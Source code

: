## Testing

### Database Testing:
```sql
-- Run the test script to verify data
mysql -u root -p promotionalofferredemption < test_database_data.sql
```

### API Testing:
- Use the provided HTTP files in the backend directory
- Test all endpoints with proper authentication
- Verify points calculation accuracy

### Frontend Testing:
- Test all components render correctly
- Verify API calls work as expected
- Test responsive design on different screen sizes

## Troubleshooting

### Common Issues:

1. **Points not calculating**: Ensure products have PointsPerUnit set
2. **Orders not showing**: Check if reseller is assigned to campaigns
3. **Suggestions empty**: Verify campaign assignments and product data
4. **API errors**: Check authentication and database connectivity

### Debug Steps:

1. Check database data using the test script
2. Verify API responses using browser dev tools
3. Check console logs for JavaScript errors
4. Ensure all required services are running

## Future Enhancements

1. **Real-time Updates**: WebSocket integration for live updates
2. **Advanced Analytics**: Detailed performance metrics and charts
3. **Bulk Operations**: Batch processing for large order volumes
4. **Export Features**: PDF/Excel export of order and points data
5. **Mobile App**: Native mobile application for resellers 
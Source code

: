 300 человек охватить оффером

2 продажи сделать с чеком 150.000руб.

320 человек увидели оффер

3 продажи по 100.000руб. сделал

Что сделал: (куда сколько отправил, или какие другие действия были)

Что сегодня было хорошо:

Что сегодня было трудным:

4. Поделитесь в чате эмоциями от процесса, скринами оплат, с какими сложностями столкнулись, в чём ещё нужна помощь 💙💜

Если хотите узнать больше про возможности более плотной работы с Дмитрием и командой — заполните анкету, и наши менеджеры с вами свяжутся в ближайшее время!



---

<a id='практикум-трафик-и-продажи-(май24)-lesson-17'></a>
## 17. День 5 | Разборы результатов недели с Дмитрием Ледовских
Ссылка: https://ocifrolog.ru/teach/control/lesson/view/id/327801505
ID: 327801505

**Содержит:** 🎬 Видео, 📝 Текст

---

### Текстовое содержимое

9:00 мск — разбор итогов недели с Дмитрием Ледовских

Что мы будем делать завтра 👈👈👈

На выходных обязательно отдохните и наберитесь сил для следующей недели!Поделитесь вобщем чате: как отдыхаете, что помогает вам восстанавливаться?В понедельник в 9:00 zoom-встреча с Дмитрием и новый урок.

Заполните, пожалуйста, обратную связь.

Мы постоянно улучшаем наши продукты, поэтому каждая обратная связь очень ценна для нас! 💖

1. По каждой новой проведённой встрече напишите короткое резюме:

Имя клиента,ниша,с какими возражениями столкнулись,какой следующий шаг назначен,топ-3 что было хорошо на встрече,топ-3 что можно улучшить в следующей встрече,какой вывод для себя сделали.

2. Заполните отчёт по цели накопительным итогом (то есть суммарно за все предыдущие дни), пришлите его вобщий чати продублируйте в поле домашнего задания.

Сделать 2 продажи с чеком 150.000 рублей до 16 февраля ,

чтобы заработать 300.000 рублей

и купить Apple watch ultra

*****

→ WHAT YOU WILL DO
Repeat exactly the lines that run from the opening of the listing through the line holding "9:00 мск — разбор". Leave out everything else.

→ ANSWER TO THIS PROBLEM
Source code

:## Testing

### Database Testing:
```sql
-- Run the test script to verify data
mysql -u root -p promotionalofferredemption < test_database_data.sql
```

### API Testing:
- Use the provided HTTP files in the backend directory
- Test all endpoints with proper authentication
- Verify points calculation accuracy

### Frontend Testing:
- Test all components render correctly
- Verify API calls work as expected
- Test responsive design on different screen sizes

## Troubleshooting

### Common Issues:

1. **Points not calculating**: Ensure products have PointsPerUnit set
2. **Orders not showing**: Check if reseller is assigned to campaigns
3. **Suggestions empty**: Verify campaign assignments and product data
4. **API errors**: Check authentication and database connectivity

### Debug Steps:

1. Check database data using the test script
2. Verify API responses using browser dev tools
3. Check console logs for JavaScript errors
4. Ensure all required services are running

## Future Enhancements

1. **Real-time Updates**: WebSocket integration for live updates
2. **Advanced Analytics**: Detailed performance metrics and charts
3. **Bulk Operations**: Batch processing for large order volumes
4. **Export Features**: PDF/Excel export of order and points data
5. **Mobile App**: Native mobile application for resellers 
Source code

: 300 человек охватить оффером

2 продажи сделать с чеком 150.000руб.

320 человек увидели оффер

3 продажи по 100.000руб. сделал

Что сделал: (куда сколько отправил, или какие другие действия были)

Что сегодня было хорошо:

Что сегодня было трудным:

4. Поделитесь в чате эмоциями от процесса, скринами оплат, с какими сложностями столкнулись, в чём ещё нужна помощь 💙💜

Если хотите узнать больше про возможности более плотной работы с Дмитрием и командой — заполните анкету, и наши менеджеры с вами свяжутся в ближайшее время!



---

<a id='практикум-трафик-и-продажи-(май24)-lesson-17'></a>
## 17. День 5 | Разборы результатов недели с Дмитрием Ледовских
Ссылка: https://ocifrolog.ru/teach/control/lesson/view/id/327801505
ID: 327801505

**Содержит:** 🎬 Видео, 📝 Текст

---

### Текстовое содержимое

9:00 мск — разбор итогов недели с Дмитрием Ледовских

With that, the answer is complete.